[Required work]:
Print only the lines below, from the very first to the one containing "## Work Test Intro", exactly as they stand. Do not print pictures.

----- Input data

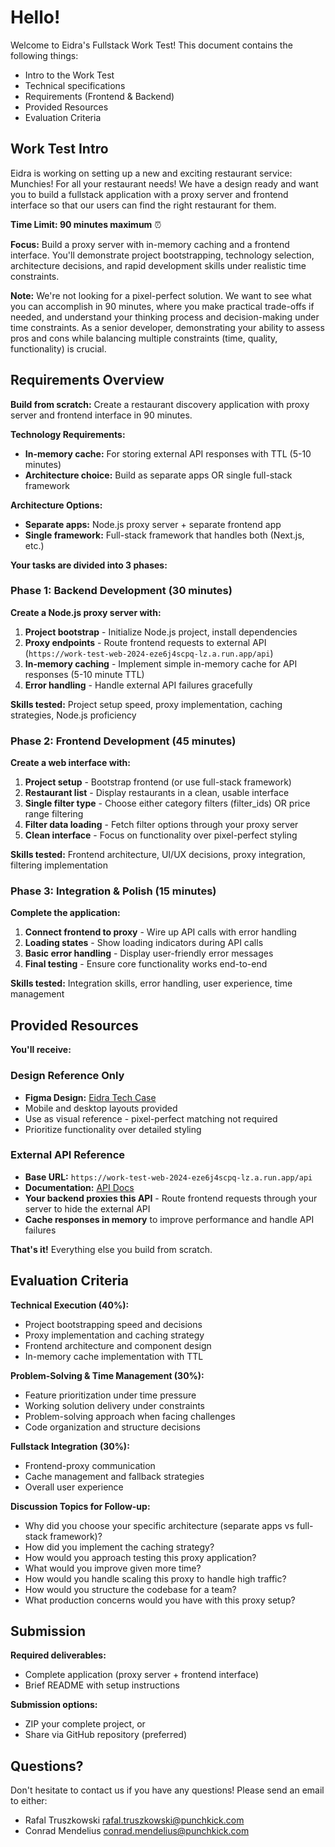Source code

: # Hello!

Welcome to Eidra's Fullstack Work Test! This document contains the following things:

- Intro to the Work Test
- Technical specifications
- Requirements (Frontend & Backend)
- Provided Resources
- Evaluation Criteria

## Work Test Intro

Eidra is working on setting up a new and exciting restaurant service: Munchies! For all your restaurant needs!
We have a design ready and want you to build a fullstack application with a proxy server and frontend interface so that our users can find the right restaurant for them.

**Time Limit: 90 minutes maximum** ⏰

**Focus:** Build a proxy server with in-memory caching and a frontend interface. You'll demonstrate project bootstrapping, technology selection, architecture decisions, and rapid development skills under realistic time constraints.

**Note:** We're not looking for a pixel-perfect solution. We want to see what you can accomplish in 90 minutes, where you make practical trade-offs if needed, and understand your thinking process and decision-making under time constraints. As a senior developer, demonstrating your ability to assess pros and cons while balancing multiple constraints (time, quality, functionality) is crucial.

## Requirements Overview

**Build from scratch:** Create a restaurant discovery application with proxy server and frontend interface in 90 minutes.

**Technology Requirements:**
- **In-memory cache:** For storing external API responses with TTL (5-10 minutes)
- **Architecture choice:** Build as separate apps OR single full-stack framework

**Architecture Options:**
- **Separate apps:** Node.js proxy server + separate frontend app
- **Single framework:** Full-stack framework that handles both (Next.js, etc.)

**Your tasks are divided into 3 phases:**

### Phase 1: Backend Development (30 minutes)

**Create a Node.js proxy server with:**
1. **Project bootstrap** - Initialize Node.js project, install dependencies
2. **Proxy endpoints** - Route frontend requests to external API (`https://work-test-web-2024-eze6j4scpq-lz.a.run.app/api`)
3. **In-memory caching** - Implement simple in-memory cache for API responses (5-10 minute TTL)
4. **Error handling** - Handle external API failures gracefully

**Skills tested:** Project setup speed, proxy implementation, caching strategies, Node.js proficiency

### Phase 2: Frontend Development (45 minutes)

**Create a web interface with:**
1. **Project setup** - Bootstrap frontend (or use full-stack framework)
2. **Restaurant list** - Display restaurants in a clean, usable interface  
3. **Single filter type** - Choose either category filters (filter_ids) OR price range filtering  
4. **Filter data loading** - Fetch filter options through your proxy server
5. **Clean interface** - Focus on functionality over pixel-perfect styling

**Skills tested:** Frontend architecture, UI/UX decisions, proxy integration, filtering implementation

### Phase 3: Integration & Polish (15 minutes)

**Complete the application:**
1. **Connect frontend to proxy** - Wire up API calls with error handling  
2. **Loading states** - Show loading indicators during API calls
3. **Basic error handling** - Display user-friendly error messages
4. **Final testing** - Ensure core functionality works end-to-end

**Skills tested:** Integration skills, error handling, user experience, time management

## Provided Resources

**You'll receive:**

### Design Reference Only
- **Figma Design:** [Eidra Tech Case](https://www.figma.com/file/263XJno7ii0uEaarJP9Ydw/Eidra-Tech-Case?type=design&node-id=27%3A5682&mode=design&t=BPI3BgkmmHVtTdCb-1)
- Mobile and desktop layouts provided
- Use as visual reference - pixel-perfect matching not required
- Prioritize functionality over detailed styling

### External API Reference
- **Base URL:** `https://work-test-web-2024-eze6j4scpq-lz.a.run.app/api`
- **Documentation:** [API Docs](https://work-test-web-2024-eze6j4scpq-lz.a.run.app/api-docs/)
- **Your backend proxies this API** - Route frontend requests through your server to hide the external API
- **Cache responses in memory** to improve performance and handle API failures

**That's it!** Everything else you build from scratch.


## Evaluation Criteria

**Technical Execution (40%):**
- Project bootstrapping speed and decisions
- Proxy implementation and caching strategy
- Frontend architecture and component design
- In-memory cache implementation with TTL

**Problem-Solving & Time Management (30%):**
- Feature prioritization under time pressure
- Working solution delivery under constraints
- Problem-solving approach when facing challenges
- Code organization and structure decisions

**Fullstack Integration (30%):**
- Frontend-proxy communication
- Cache management and fallback strategies
- Overall user experience

**Discussion Topics for Follow-up:**
- Why did you choose your specific architecture (separate apps vs full-stack framework)?
- How did you implement the caching strategy?
- How would you approach testing this proxy application?
- What would you improve given more time?
- How would you handle scaling this proxy to handle high traffic?
- How would you structure the codebase for a team?
- What production concerns would you have with this proxy setup?

## Submission

**Required deliverables:**
- Complete application (proxy server + frontend interface)
- Brief README with setup instructions

**Submission options:**
- ZIP your complete project, or
- Share via GitHub repository (preferred)

## Questions?

Don't hesitate to contact us if you have any questions! Please send an email to either:

- Rafal Truszkowski <rafal.truszkowski@punchkick.com>
- Conrad Mendelius <conrad.mendelius@punchkick.com>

----------

[Output of the task]:
Source code

: # Hello!

Welcome to Eidra's Fullstack Work Test! This document contains the following things:

- Intro to the Work Test
- Technical specifications
- Requirements (Frontend & Backend)
- Provided Resources
- Evaluation Criteria

## Work Test Intro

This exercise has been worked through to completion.